Another year, another soapbox about fasting on Yom Kippur

Things Yom Kippur is:

  • The holiest day in the Jewish year
  • An opportunity to detach ourselves from the material world and focus on what really matters
  • The chance to contemplate our lives and commit to positive changes
  • A time when we confront difficult emotions and ideas with the comfort of our community and the support of our liturgy.

Things Yom Kippur isn’t:

  • A diet.

The picture above has been doing the rounds after it was posted by the group JewBelong (no comment here on what they’re doing- their aims are laudable, even if their branding is slightly cringeworthy). It touches at the complicated intersection between fasting and the wider connotations of food denial in a society where a toxic diet culture is prevalent.

For some people, fasting is a hugely positive experience, and they are able to harness the power of a fast as an opportunity to transcend the trappings of the physical world and to create space for reflection. For some people, fasting brings down their defences, opens them up to ideas, and marks the day as unique. That’s what fasting can be, but as the ad alludes to, that’s not always how fasting is seen.

Judaism is a powerful counter cultural force that celebrates life and holds the upholding of health at the heart of its tradition. When rituals run counter to that impulse, either because someone is unwell, or as in this case because their meaning is distorted, it’s our obligation as Jews to say something. Fasting on Yom Kippur is not a competition, there is no prize for being better at self-deprivation- whatever social pressure might suggest. There is no honour in ignoring your body’s needs. We should be further aware of just how damaging this kind of talk is for those in our communities who suffer from eating disorders (I’ve written more about that here), but this obligation doesn’t end there.

My favourite description of fasting comes from Isaiah 58:

Is such the fast I desire, A day for men to starve their bodies? Is it bowing the head like a bulrush And lying in sackcloth and ashes?
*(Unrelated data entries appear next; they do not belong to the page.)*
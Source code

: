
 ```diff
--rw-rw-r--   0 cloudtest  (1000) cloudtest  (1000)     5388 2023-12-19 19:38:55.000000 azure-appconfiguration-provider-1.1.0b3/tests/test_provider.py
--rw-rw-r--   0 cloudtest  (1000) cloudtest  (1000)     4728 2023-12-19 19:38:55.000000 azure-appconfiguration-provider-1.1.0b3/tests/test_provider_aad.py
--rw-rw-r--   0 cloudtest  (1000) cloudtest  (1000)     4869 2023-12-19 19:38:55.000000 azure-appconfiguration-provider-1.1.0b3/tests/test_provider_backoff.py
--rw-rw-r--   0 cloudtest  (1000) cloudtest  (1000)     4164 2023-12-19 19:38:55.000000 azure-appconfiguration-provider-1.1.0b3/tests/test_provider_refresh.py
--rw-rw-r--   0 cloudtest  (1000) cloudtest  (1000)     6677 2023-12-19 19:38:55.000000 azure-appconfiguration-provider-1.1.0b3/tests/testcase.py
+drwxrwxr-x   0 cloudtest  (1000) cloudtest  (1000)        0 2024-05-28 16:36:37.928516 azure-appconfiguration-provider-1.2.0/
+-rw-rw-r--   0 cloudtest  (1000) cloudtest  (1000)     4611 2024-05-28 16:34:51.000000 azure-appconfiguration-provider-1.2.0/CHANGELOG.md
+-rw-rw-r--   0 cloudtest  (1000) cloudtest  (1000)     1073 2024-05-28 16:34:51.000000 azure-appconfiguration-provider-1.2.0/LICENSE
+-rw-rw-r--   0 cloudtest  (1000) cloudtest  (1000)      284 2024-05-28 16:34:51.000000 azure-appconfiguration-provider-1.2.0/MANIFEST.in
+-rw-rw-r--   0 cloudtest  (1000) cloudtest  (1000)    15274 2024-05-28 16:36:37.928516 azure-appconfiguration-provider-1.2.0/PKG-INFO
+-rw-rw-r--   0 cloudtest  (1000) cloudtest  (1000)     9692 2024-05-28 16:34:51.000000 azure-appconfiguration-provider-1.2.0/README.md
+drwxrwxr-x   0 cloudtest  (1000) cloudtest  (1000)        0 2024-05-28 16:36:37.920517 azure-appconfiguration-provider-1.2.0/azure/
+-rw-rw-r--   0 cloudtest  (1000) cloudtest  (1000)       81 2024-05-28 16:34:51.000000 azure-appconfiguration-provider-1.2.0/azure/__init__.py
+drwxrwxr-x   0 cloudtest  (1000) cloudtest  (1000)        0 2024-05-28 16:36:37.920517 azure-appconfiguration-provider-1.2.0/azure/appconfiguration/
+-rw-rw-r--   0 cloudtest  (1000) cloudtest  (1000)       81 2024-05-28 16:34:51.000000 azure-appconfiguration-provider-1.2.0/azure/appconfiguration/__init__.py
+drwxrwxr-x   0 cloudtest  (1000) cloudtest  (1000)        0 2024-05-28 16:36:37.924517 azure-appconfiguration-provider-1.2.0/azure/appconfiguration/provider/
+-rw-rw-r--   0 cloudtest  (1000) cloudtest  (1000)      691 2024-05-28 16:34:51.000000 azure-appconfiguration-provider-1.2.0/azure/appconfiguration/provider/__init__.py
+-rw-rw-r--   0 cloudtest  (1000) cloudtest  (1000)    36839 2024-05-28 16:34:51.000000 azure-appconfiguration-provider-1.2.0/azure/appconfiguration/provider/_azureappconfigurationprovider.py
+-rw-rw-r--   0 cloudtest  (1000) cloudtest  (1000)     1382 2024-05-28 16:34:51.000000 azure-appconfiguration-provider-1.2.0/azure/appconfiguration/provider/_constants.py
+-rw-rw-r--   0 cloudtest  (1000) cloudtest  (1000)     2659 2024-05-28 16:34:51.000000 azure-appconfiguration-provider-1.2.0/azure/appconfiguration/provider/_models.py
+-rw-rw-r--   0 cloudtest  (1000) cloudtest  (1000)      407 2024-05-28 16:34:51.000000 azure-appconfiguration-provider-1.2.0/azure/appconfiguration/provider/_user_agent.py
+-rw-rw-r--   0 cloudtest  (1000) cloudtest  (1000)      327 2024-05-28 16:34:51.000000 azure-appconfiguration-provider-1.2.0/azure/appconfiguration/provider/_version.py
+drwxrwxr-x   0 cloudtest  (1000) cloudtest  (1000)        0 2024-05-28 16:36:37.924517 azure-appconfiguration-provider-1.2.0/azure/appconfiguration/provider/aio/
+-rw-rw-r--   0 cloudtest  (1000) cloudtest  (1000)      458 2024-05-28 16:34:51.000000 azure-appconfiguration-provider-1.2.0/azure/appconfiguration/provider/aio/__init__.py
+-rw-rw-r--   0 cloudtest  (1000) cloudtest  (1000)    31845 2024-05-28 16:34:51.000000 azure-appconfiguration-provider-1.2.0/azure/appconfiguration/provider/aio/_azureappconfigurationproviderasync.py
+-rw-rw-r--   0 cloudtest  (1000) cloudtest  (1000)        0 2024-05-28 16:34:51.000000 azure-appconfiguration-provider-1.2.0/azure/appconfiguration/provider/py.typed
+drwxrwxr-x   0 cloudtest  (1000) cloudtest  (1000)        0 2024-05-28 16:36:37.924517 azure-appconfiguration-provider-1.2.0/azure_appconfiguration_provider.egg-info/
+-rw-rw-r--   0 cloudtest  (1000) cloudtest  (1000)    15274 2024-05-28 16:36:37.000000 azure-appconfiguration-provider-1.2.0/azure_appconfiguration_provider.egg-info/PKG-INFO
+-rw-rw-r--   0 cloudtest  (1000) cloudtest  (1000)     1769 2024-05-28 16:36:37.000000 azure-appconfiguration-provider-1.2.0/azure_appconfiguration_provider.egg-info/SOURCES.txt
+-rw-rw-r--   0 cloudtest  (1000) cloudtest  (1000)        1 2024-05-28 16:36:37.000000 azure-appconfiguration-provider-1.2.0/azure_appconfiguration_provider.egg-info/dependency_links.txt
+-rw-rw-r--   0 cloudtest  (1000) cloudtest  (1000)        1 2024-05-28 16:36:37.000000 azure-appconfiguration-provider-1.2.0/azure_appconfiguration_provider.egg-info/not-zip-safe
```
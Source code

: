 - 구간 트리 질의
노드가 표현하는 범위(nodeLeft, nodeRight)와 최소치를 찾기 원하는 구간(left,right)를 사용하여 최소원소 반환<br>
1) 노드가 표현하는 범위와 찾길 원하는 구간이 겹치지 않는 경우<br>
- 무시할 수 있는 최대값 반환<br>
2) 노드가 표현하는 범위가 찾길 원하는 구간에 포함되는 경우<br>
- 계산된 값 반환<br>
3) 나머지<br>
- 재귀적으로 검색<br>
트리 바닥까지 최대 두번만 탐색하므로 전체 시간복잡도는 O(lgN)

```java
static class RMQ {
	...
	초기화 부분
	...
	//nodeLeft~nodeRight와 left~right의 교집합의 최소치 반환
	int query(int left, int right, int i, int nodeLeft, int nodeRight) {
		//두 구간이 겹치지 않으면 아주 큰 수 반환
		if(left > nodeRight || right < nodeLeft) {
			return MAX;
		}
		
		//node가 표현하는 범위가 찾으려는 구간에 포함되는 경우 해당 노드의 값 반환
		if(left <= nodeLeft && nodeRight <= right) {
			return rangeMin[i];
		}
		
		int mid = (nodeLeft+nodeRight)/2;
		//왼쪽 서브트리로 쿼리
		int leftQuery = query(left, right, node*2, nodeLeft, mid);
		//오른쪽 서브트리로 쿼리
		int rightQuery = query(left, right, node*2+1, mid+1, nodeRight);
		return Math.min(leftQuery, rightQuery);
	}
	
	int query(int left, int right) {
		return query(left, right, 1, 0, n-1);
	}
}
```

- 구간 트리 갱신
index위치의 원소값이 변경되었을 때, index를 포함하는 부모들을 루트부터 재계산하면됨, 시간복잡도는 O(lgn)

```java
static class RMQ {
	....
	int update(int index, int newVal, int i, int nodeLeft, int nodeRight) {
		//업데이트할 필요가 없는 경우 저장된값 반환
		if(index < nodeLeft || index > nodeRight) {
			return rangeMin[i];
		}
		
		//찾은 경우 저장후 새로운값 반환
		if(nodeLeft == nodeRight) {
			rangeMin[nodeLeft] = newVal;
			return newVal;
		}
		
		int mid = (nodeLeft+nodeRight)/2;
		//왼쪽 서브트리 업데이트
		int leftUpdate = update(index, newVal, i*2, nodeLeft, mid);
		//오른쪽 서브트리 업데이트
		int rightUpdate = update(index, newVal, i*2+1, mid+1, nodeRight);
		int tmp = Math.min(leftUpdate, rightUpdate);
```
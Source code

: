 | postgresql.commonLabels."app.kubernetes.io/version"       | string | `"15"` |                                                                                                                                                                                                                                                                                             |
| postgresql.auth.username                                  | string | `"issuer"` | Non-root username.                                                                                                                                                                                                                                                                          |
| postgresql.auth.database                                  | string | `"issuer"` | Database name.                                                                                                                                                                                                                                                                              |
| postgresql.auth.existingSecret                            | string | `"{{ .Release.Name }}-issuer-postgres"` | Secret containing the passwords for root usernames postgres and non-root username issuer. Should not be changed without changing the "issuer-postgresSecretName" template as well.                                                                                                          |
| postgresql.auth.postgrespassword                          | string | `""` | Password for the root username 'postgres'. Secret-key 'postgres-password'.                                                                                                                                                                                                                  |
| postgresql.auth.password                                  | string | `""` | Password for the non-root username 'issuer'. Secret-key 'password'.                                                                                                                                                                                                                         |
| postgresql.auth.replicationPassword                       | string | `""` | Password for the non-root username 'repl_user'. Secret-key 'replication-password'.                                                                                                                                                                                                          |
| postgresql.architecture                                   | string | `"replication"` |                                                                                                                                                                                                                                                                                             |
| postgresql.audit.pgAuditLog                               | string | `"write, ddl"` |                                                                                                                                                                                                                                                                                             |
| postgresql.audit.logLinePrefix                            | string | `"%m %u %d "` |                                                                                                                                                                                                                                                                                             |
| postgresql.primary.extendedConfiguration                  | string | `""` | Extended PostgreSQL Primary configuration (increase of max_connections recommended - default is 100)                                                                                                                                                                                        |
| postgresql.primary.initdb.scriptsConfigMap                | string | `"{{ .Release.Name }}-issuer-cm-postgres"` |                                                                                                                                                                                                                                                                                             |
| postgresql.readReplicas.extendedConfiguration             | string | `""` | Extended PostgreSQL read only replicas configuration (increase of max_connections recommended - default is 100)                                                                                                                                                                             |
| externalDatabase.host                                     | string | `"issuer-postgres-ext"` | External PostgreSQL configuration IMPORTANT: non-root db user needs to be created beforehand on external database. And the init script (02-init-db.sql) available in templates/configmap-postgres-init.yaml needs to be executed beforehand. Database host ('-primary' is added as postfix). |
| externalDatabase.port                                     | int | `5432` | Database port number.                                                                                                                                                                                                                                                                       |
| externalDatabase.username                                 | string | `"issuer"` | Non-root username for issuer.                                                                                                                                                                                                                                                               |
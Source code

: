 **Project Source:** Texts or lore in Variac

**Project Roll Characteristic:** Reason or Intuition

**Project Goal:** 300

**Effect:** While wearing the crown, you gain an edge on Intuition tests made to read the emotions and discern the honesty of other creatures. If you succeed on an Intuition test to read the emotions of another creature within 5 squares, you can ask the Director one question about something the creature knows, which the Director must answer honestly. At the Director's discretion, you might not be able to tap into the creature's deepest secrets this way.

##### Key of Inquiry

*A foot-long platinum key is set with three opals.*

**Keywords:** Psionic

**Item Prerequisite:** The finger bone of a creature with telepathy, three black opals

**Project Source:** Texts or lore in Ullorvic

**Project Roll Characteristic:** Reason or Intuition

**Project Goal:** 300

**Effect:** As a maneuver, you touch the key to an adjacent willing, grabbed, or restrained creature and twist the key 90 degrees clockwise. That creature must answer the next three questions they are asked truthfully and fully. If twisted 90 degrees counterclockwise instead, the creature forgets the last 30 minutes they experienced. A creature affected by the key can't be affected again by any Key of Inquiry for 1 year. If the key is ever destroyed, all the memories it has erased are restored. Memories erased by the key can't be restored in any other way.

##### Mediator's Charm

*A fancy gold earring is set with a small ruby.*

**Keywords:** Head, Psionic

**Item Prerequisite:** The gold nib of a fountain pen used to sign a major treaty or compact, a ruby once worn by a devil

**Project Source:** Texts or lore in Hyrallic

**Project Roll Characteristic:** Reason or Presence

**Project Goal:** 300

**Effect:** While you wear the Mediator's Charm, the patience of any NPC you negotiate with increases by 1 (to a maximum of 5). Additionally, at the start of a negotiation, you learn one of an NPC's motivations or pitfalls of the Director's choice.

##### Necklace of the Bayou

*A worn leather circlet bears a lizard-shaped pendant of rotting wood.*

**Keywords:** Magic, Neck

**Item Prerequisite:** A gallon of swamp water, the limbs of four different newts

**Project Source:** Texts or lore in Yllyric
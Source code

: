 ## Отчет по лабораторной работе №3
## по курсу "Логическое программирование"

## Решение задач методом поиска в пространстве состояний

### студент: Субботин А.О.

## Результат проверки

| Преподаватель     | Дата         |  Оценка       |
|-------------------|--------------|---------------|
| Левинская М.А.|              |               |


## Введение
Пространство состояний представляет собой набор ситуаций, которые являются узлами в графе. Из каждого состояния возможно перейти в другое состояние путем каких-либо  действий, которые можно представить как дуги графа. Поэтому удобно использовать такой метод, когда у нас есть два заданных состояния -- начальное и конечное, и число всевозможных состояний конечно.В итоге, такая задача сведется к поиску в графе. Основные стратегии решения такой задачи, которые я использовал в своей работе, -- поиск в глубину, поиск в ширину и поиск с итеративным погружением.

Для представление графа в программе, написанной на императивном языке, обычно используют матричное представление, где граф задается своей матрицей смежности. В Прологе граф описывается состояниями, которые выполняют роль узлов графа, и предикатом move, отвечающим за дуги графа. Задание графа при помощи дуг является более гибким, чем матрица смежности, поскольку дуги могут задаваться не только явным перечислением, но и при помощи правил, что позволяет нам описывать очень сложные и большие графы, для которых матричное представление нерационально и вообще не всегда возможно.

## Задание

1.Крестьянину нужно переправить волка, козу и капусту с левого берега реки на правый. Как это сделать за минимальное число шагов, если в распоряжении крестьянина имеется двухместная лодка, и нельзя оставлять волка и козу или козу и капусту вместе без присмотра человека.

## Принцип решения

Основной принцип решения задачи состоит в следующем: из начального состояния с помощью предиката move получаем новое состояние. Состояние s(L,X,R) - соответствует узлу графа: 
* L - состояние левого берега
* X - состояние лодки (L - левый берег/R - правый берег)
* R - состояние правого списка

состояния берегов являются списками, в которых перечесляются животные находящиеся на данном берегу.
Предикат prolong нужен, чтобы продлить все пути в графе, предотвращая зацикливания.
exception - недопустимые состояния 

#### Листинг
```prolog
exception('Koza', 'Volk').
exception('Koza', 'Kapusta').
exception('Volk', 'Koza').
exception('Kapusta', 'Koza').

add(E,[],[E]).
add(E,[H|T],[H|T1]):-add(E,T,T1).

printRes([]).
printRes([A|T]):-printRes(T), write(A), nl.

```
Do you call that a fast, A day when God is favourable? No, this is the fast I desire: To unlock fetters of wickedness, And untie the cords of the yoke To let the oppressed go free; To break off every yoke. It is to share your bread with the hungry, And to take the wretched poor into your home; When you see the naked, to clothe him, And not to ignore your own kin.

Fasting according to Isaiah is not enough unless it has an ethical foundation. We don’t fast for a looser waistband or because we live in a society that thinks consuming less food makes you a better person, but rather because this small and limited act of deprivation gives us pause to reflect and to enter back into the world, to eat, and then to act.